Task directions: Where the data below contains pictures, omit them; output the rest word for word.

Stored records:
* * * * *

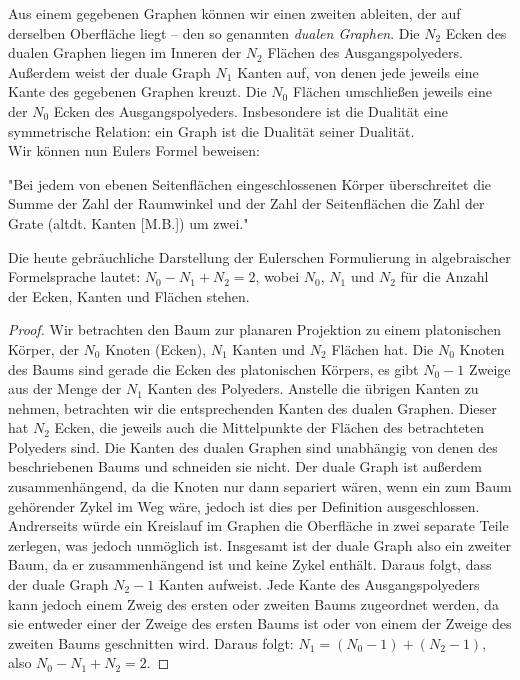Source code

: Aus einem gegebenen Graphen können wir einen zweiten ableiten, der auf derselben Oberfläche liegt -- den so genannten \textit{dualen Graphen}.
Die $N_2$ Ecken des dualen Graphen liegen im Inneren der $N_2$ Flächen des Ausgangspolyeders. Außerdem weist der duale Graph $N_1$ Kanten auf, von denen jede jeweils eine Kante des gegebenen Graphen kreuzt. Die $N_0$ Flächen umschließen jeweils eine der $N_0$ Ecken des Ausgangspolyeders. Insbesondere ist die Dualität eine symmetrische Relation: ein Graph ist die Dualität seiner Dualität.\\
Wir können nun Eulers Formel beweisen:
\begin{theorem}
"Bei jedem von ebenen Seitenflächen eingeschlossenen Körper überschreitet die Summe der Zahl der Raumwinkel und der Zahl der Seitenflächen die Zahl der Grate (altdt. Kanten [M.B.]) um zwei."
\end{theorem}
Die heute gebräuchliche Darstellung der Eulerschen Formulierung in algebraischer Formelsprache lautet:
$N_0 - N_1 + N_2 =2 $, wobei $N_0$, $N_1$ und $N_2$ für die Anzahl der Ecken, Kanten und Flächen stehen.
\begin{proof}
Wir betrachten den Baum zur planaren Projektion zu einem platonischen Körper, der $N_0$ Knoten (Ecken), $N_1$ Kanten und $N_2$ Flächen hat. Die $N_0$ Knoten des Baums sind gerade die Ecken des platonischen Körpers, es gibt $N_0 -1$ Zweige aus der Menge der $N_1$ Kanten des Polyeders. Anstelle die übrigen Kanten zu nehmen, betrachten wir die entsprechenden Kanten des dualen Graphen. Dieser hat $N_2$ Ecken, die jeweils auch die Mittelpunkte der Flächen des betrachteten Polyeders sind. Die Kanten des dualen Graphen sind unabhängig von denen des beschriebenen Baums und schneiden sie nicht. Der duale Graph ist außerdem zusammenhängend, da die Knoten nur dann separiert wären, wenn ein zum Baum gehörender Zykel im Weg wäre, jedoch ist dies per Definition ausgeschlossen. Andrerseits würde ein Kreislauf im Graphen die Oberfläche in zwei separate Teile zerlegen, was jedoch unmöglich ist. Insgesamt ist der duale Graph also ein zweiter Baum, da er zusammenhängend ist und keine Zykel enthält. Daraus folgt, dass der duale Graph $N_2-1$ Kanten aufweist. Jede Kante des Ausgangspolyeders kann jedoch einem Zweig des ersten oder zweiten Baums zugeordnet werden, da sie entweder einer der Zweige des ersten Baums ist oder von einem der Zweige des zweiten Baums geschnitten wird. Daraus folgt: $N_1 = (N_0-1) + (N_2-1)$, also $N_0 - N_1 + N_2 =2 $.
\end{proof}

* * * * *

Exercise response:
Source code

: Aus einem gegebenen Graphen können wir einen zweiten ableiten, der auf derselben Oberfläche liegt -- den so genannten \textit{dualen Graphen}.
Die $N_2$ Ecken des dualen Graphen liegen im Inneren der $N_2$ Flächen des Ausgangspolyeders. Außerdem weist der duale Graph $N_1$ Kanten auf, von denen jede jeweils eine Kante des gegebenen Graphen kreuzt. Die $N_0$ Flächen umschließen jeweils eine der $N_0$ Ecken des Ausgangspolyeders. Insbesondere ist die Dualität eine symmetrische Relation: ein Graph ist die Dualität seiner Dualität.\\
Wir können nun Eulers Formel beweisen:
\begin{theorem}
"Bei jedem von ebenen Seitenflächen eingeschlossenen Körper überschreitet die Summe der Zahl der Raumwinkel und der Zahl der Seitenflächen die Zahl der Grate (altdt. Kanten [M.B.]) um zwei."
\end{theorem}
Die heute gebräuchliche Darstellung der Eulerschen Formulierung in algebraischer Formelsprache lautet:
$N_0 - N_1 + N_2 =2 $, wobei $N_0$, $N_1$ und $N_2$ für die Anzahl der Ecken, Kanten und Flächen stehen.
\begin{proof}
Wir betrachten den Baum zur planaren Projektion zu einem platonischen Körper, der $N_0$ Knoten (Ecken), $N_1$ Kanten und $N_2$ Flächen hat. Die $N_0$ Knoten des Baums sind gerade die Ecken des platonischen Körpers, es gibt $N_0 -1$ Zweige aus der Menge der $N_1$ Kanten des Polyeders. Anstelle die übrigen Kanten zu nehmen, betrachten wir die entsprechenden Kanten des dualen Graphen. Dieser hat $N_2$ Ecken, die jeweils auch die Mittelpunkte der Flächen des betrachteten Polyeders sind. Die Kanten des dualen Graphen sind unabhängig von denen des beschriebenen Baums und schneiden sie nicht. Der duale Graph ist außerdem zusammenhängend, da die Knoten nur dann separiert wären, wenn ein zum Baum gehörender Zykel im Weg wäre, jedoch ist dies per Definition ausgeschlossen. Andrerseits würde ein Kreislauf im Graphen die Oberfläche in zwei separate Teile zerlegen, was jedoch unmöglich ist. Insgesamt ist der duale Graph also ein zweiter Baum, da er zusammenhängend ist und keine Zykel enthält. Daraus folgt, dass der duale Graph $N_2-1$ Kanten aufweist. Jede Kante des Ausgangspolyeders kann jedoch einem Zweig des ersten oder zweiten Baums zugeordnet werden, da sie entweder einer der Zweige des ersten Baums ist oder von einem der Zweige des zweiten Baums geschnitten wird. Daraus folgt: $N_1 = (N_0-1) + (N_2-1)$, also $N_0 - N_1 + N_2 =2 $.
\end{proof}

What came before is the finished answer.